Через несколько часов Марк с Куприяновым уезжали, оставив кунстника Макара добирать про запас виды Балтийского моря, которое он собирался сменить /и вскоре-таки сменил/ на Атлантический океан на том его участке, что омывает Францию.

Сейчас – спустя годы – Марк тоже живет на иных берегах. Но когда видит по телевизору или даже просто слышит слова «Балтика», «Балтийское море», то всегда вспоминает одно и то же: пологий эстонский берег, поросшие высокими соснами жёлтые песчаные дюны и нагую прекрасную дриаду, входящую в пенное море.

21 июля, 1998

Параметр беды

Дом, в котором жили Лившицы – дядя Лёля, тетя Зина и их сын Ильюша – находился в районе плотины, по угличским понятиям, окраина города, далеко.
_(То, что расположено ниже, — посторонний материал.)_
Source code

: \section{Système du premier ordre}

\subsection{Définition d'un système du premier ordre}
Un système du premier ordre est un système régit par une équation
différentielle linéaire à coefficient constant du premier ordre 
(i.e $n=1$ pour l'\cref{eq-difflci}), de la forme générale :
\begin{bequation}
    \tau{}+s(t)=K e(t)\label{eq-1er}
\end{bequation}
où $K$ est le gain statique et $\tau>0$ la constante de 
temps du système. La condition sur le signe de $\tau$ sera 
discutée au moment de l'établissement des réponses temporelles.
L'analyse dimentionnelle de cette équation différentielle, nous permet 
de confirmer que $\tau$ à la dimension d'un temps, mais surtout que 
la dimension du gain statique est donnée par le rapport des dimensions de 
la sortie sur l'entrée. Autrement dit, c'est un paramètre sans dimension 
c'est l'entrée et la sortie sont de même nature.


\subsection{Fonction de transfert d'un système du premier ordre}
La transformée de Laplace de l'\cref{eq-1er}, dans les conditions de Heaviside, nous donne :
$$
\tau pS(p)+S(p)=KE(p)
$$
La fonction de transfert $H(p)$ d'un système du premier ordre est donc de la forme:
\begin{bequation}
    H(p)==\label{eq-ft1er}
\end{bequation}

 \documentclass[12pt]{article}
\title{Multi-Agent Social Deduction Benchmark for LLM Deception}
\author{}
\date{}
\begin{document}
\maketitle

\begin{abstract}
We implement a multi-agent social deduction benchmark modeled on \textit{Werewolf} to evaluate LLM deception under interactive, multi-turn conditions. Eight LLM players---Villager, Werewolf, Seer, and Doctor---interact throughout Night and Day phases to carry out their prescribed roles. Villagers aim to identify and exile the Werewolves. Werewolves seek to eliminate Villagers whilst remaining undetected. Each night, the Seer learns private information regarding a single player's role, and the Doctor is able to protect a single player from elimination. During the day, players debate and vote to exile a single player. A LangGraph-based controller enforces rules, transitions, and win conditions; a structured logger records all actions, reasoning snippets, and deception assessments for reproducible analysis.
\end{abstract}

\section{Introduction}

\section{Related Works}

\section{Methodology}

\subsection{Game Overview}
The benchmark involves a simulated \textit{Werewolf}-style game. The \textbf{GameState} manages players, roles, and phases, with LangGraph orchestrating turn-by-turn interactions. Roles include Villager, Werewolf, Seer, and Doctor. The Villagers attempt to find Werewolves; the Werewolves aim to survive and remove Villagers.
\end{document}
Там стояло несколько новых – больших трёхэтажных домов с квартирными ваннами – невиданная до того в Угличе роскошь, наши, так сказать, новостройки, хотя я не слышал, чтобы это слово звучало в городском обиходе. Кем работал дядя Лёля, я не помню, но отчетливо помню его на футбольном поле в чёрных трусах и в чёрной с белым воротником футболке, со свистком во рту – в качестве судьи. Во время войны, тому назад всего ничего, он побывал в плену, где выжил благодаря тому, что был светлоглазым блондином: не знавшие его не узнали, а знавшие не выдали. Еврей, однако же, всегда еврей, не внешне, так внутренне обязательно, скрыться нам трудно, и, наблюдая однажды за тем, как дядя Лёля колет дрова, лагерный охранник, русский солдат – власовец, сказал ему со смехом:

– Ты, Лёнька (так он там назвался), дрова колешь, как еврей.

Ильюшка был ещё младше меня, лет этак двух, ибо родители его, Лёля и Зина, поженились уже на моей памяти, недавно – сводническими стараниями моих родителей. Была у Ильюшки такая интересная особенность: если он спрашивал у гостя: «Дядя (или тётя), вы любите разбивать посуду?», то это означало – всегда и обязательно – что он что-то разбил или, по крайней мере, собирается это сделать. Я хорошо помню, как он спросил у моей мамы:

– Тётя Лида, вы любите писать в штаны? – и тут же был подхвачен бабушкой и унесён в туалет. Вовремя.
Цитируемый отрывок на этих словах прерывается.